Gazprom, Russia’s largest gas producer, posted a loss of 53 billion roubles ($492.5 million) for the third quarter of 2024, driven primarily by an expected 20% increase in the profit tax rate for 2025. This marks a stark contrast to the 56.4 billion roubles ($529 million) profit the company recorded in the same period last year. Despite this quarterly setback, Gazprom reported a significant rise in its nine-month net income, reaching 990 billion roubles, up from 353 billion roubles in 2023. The positive performance is attributed to higher gas prices, increased supplies, and strong oil sales, as well as the successful integration of its stake in Sakhalin Energy, a Russian liquefied natural gas (LNG) producer.
In March 2024, Gazprom acquired a 27.5% stake in Sakhalin Energy from Shell for around $1 billion, which boosted its overall earnings. Additionally, its earnings before interest, taxes, depreciation, and amortization (EBITDA) for the first nine months of 2024 rose by 23% year-on-year to 2.14 trillion roubles, one of the highest figures in the company’s history. Gazprom also reported a dividend payout basis of 842 billion roubles as of the end of September, though it had not paid dividends for 2023 following its first annual loss since 1999.
However, Gazprom continues to face challenges, notably a sharp decline in gas sales to Europe, historically its main source of revenue. The political fallout from the war in Ukraine and the cessation of transit gas flows via Ukraine after December 31, 2024, are expected to further hurt sales.
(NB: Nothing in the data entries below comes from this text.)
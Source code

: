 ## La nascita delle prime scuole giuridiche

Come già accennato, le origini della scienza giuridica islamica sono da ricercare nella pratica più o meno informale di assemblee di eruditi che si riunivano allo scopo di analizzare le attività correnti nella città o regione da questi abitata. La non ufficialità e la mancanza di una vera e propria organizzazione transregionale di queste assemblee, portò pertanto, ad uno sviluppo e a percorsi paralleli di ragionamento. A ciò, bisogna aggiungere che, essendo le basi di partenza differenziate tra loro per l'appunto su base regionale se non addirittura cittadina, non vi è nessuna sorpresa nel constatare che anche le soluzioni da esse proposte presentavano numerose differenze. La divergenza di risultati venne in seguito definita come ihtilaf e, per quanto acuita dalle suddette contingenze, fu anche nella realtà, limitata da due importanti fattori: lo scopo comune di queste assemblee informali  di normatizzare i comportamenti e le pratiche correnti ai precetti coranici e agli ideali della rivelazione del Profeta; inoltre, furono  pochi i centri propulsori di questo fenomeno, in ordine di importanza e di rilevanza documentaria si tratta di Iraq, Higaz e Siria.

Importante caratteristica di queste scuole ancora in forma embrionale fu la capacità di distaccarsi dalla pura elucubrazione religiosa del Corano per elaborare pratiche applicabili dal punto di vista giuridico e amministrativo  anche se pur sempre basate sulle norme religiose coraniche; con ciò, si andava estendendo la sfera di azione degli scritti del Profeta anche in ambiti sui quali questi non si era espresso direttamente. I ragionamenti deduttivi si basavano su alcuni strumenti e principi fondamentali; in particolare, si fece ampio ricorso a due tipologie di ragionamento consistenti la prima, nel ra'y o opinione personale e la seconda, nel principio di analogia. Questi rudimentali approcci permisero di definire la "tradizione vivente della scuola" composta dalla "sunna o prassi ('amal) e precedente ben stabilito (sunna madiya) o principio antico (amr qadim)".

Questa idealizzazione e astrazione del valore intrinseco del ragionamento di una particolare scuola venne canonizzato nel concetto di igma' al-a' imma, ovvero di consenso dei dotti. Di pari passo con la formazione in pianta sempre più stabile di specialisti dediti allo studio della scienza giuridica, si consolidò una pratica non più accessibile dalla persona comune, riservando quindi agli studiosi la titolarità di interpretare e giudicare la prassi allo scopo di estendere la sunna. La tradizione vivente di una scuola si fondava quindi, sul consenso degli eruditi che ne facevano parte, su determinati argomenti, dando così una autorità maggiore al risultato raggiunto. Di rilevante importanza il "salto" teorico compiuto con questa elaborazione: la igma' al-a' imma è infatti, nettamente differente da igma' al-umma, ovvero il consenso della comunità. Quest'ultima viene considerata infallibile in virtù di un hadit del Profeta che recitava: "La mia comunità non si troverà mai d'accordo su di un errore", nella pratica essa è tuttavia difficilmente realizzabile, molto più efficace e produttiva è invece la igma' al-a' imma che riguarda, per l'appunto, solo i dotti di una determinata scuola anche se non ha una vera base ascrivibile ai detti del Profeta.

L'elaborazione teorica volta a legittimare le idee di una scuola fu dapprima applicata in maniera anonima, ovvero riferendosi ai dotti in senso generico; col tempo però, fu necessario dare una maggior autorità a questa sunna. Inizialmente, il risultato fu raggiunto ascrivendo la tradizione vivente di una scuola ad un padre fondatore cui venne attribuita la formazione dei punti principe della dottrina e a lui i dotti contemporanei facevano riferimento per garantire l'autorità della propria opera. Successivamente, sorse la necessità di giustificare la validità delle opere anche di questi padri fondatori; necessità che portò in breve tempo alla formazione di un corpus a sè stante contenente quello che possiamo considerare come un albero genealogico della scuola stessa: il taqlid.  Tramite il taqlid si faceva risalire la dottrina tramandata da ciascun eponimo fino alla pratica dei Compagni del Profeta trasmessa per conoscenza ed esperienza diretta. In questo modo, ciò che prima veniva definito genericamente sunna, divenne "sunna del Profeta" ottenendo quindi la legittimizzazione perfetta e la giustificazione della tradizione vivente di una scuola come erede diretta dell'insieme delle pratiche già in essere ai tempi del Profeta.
Ukraine has made it clear it will not negotiate a new agreement with Russia regarding gas transit, which could significantly affect Gazprom’s future earnings from European markets.
As Gazprom navigates these hurdles, the company remains focused on its diversification strategies and increasing domestic and Asian market sales, but the future of its European business remains uncertain.